## Exercise goal
Set down exactly the stretch of lines below that opens at the line containing "- Create mechanism" and continues through the last line of the entries, and nothing else.

● ● ● ●

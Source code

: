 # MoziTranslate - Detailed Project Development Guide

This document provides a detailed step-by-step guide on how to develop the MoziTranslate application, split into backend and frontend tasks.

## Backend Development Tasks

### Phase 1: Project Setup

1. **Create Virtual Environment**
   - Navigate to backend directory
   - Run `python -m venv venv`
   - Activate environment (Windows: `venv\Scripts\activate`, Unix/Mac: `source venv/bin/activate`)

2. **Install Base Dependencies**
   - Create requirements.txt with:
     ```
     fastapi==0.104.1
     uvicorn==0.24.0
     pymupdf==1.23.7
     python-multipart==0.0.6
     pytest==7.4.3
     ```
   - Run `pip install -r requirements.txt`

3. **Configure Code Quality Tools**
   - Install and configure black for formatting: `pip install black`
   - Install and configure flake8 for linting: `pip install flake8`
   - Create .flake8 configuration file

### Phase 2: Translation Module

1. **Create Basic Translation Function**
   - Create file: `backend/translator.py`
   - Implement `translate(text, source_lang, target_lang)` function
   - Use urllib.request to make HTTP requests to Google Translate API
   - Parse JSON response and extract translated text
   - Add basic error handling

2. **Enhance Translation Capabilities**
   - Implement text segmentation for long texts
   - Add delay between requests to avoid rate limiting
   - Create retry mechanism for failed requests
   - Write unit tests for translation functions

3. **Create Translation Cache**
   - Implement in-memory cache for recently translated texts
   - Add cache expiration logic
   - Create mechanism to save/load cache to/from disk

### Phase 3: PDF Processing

● ● ● ●

## Result
   - Create mechanism to save/load cache to/from disk

### Phase 3: PDF Processing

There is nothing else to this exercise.